Мне довелось слышать, как он бормотал про себя эти слова и следующие за ними:
Почему ж я устремился
В столь пустынные края? —
слегка оттеняя мелодическую дикцию, и при этом заметить — я был потрясён и подавлен, — что слёзы выступили у него на глазах.
Разумеется, в инструментовке Адриана ощущалась недостаточность музыкального опыта, и Кречмар счёл своим долгом помочь этой беде. Во время рождественских каникул он стал ездить с ним (заручившись позволением дядюшки) на оперные спектакли и концерты в близлежащие города: в Мерзебург, в Эрфурт, даже в Веймар, чтобы он узнал звуковое воплощение того, с чем покуда был знаком только в исполнении на рояле или по партитурам.
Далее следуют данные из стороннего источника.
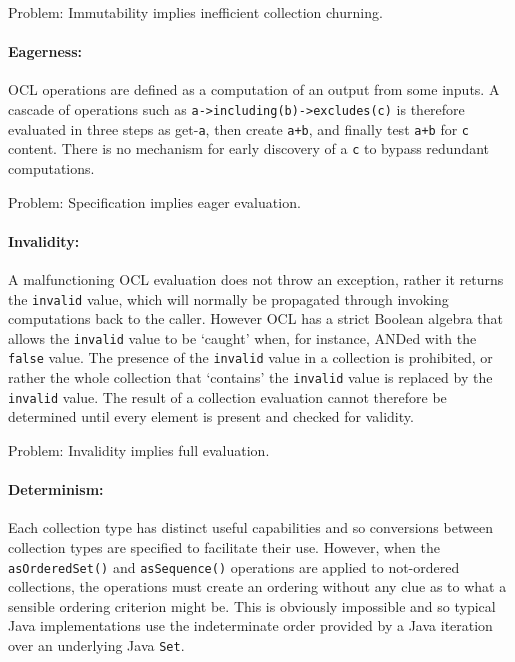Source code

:\documentclass{llncs}
\begin{document}
Problem: Immutability implies inefficient collection churning.

\paragraph{Eagerness:}

OCL operations are defined as a computation of an output from some inputs. A cascade of operations such as \verb$a->including(b)->excludes(c)$ is therefore evaluated in three steps as get-\verb$a$, then create \verb$a+b$, and finally test \verb$a+b$ for \verb$c$ content. There is no mechanism for early discovery of a \verb$c$ to bypass redundant computations.

Problem: Specification implies eager evaluation.

\paragraph{Invalidity:}

A malfunctioning OCL evaluation does not throw an exception, rather it returns the \verb$invalid$ value, which will normally be propagated through invoking computations back to the caller. However OCL has a strict Boolean algebra that allows the \verb$invalid$ value to be `caught' when, for instance, ANDed with the \verb$false$ value. The presence of the \verb$invalid$ value in a collection is prohibited, or rather the whole collection that `contains' the \verb$invalid$ value is replaced by the \verb$invalid$ value. The result of a collection evaluation cannot therefore be determined until every element is present and checked for validity.

Problem: Invalidity implies full evaluation.

\paragraph{Determinism:}

Each collection type has distinct useful capabilities and so conversions between collection types are specified to facilitate their use. However, when the \verb$asOrderedSet()$ and \verb$asSequence()$ operations are applied to not-ordered collections, the operations must create an ordering without any clue as to what a sensible ordering criterion might be. This is obviously impossible and so typical Java implementations use the indeterminate order provided by a Java iteration over an underlying Java \verb$Set$.
\end{document}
Так в душу его вошла ребячески-торжественная эзотерика «Волшебной флейты», искусительное обаяние «Фигаро», демонический низкий регистр кларнетов в повсеместно прославленной опере Вебера «Фрейшютц», родственные образы мучительно мрачной отверженности Ганса Гейлинга и Летучего Голландца и наконец высокий гуманизм вольнолюбивого «Фиделио» с большой до-мажорной увертюрой, исполняющейся перед заключительной картиной. Эта увертюра, как видно, всего больше импонировала Адриану, всего больше затронула его юную восприимчивость. И многие дни после этого «выездного» вечера он не расставался с партитурой № 3 и читал её днём и ночью.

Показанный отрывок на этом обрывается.